Phebe Mills, Grade 8, Merrimac State High School
Merit in the 'Dream Big 2013' competition
In the dead of night, on August 13th 1961, it all happened. Trucks with daring soldiers destroyed and ruined the city of Berlin, Germany. Telephone lines were slashed between the East and West, no communication was allowed, between the two separate cities, ever again. Then I was built. Berliners were stunned, when they woke up that morning. No longer could West Berliners cross the border for well-paying jobs, nor could the East pass into the West to see their loved ones. Whichever side of the border one went to sleep on during the night of August 13th, they were trapped on that side for decades.
Children screamed and cried but the damage done could not be erased; friends and family were ripped apart for what seemed like forever. I was too tall to climb, too far to run around and too strong to knock down. Fists banged against me and trucks slammed into me, but I wasn't going down. As the day went by, people started to realise how much their lives were going to change. I felt so guilty and ashamed, I didn't want to see families torn apart and forced to live in misery, but what could I do, I’m just a brick wall. Days, weeks, months, soon years went by, for them I bet it felt like living in a cage. One by one people risked their lives by jumping off tall buildings and slamming into my rock, solid wall. Blood crept down me like water running down a water fall; bodies cut and bruised falling off me. I couldn’t take it.
As time passed by, children had turned into adults and life was completely forgotten. Everything was sad, gloomy and depressing on both sides of me.

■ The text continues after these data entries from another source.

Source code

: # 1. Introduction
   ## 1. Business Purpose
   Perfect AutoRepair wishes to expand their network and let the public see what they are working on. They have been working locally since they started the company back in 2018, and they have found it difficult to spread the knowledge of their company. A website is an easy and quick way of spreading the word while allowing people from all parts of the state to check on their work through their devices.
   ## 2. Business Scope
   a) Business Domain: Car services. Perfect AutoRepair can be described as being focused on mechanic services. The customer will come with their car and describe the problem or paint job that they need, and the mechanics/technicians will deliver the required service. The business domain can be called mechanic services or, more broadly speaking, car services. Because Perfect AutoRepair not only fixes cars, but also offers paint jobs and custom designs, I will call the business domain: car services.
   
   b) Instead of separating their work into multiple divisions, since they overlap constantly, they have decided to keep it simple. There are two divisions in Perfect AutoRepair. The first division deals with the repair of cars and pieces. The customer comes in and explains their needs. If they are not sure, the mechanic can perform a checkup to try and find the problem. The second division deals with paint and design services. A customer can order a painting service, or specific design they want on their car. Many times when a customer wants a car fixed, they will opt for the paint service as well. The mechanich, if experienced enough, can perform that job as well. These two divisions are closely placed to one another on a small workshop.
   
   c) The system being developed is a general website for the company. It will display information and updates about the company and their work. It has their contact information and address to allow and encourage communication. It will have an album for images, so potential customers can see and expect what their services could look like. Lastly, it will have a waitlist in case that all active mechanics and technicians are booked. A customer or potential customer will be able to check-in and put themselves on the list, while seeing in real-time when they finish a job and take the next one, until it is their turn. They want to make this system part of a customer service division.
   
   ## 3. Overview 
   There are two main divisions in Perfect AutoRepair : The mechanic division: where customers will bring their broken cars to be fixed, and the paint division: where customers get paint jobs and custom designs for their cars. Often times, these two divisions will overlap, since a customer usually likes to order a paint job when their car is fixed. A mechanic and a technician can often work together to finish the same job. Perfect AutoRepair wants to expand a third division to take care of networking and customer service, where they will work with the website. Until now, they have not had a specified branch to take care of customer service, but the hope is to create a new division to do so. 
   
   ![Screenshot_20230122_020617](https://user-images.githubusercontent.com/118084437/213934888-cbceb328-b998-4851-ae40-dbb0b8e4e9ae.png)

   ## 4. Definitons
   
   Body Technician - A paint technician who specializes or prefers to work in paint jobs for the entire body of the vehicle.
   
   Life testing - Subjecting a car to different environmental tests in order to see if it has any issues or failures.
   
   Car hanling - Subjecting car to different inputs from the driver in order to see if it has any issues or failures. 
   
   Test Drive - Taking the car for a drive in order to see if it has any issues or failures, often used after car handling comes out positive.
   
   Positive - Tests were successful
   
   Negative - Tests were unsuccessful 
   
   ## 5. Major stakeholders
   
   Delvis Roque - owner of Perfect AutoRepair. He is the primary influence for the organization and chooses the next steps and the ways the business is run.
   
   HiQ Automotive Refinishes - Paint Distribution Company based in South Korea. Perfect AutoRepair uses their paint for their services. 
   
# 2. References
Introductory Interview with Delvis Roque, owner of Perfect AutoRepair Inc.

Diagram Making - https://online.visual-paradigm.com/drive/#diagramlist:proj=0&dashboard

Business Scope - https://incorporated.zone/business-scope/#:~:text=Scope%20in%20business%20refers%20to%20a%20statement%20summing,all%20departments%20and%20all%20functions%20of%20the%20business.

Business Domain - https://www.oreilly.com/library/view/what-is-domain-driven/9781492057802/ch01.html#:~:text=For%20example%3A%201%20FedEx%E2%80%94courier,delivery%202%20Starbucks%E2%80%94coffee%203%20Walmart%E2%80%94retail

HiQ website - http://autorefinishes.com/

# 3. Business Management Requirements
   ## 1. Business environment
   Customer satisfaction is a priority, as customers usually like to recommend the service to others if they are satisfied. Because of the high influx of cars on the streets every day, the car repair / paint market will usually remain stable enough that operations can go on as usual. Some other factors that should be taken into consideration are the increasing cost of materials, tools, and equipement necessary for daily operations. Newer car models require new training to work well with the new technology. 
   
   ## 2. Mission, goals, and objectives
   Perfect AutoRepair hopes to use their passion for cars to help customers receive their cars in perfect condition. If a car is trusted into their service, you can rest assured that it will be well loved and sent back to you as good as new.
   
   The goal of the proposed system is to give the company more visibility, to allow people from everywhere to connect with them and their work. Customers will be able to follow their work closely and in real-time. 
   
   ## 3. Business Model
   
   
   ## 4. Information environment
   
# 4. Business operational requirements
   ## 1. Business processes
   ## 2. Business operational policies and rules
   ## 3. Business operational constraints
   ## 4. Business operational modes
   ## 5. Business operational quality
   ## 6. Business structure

I have been forced to live a life full of shame, guilt and torture. I'd rather die right now than watch tens of thousands of people suffer and live a life without friendship and love. The choice had been made, on November 9th 1989 I was finally coming down.
People gathered on each side of me, cheering and crying with joy, they were going to be released. I always thought to myself, am I the one who caused all this grief, pain and horror. I will never know. I took one last glance around, then it was over … for me. I came crashing down to the ground. Berlin was finally reunited. I closed my eyes and went to sleep forever, wait … I can't close my eyes; I'm just a brick wall.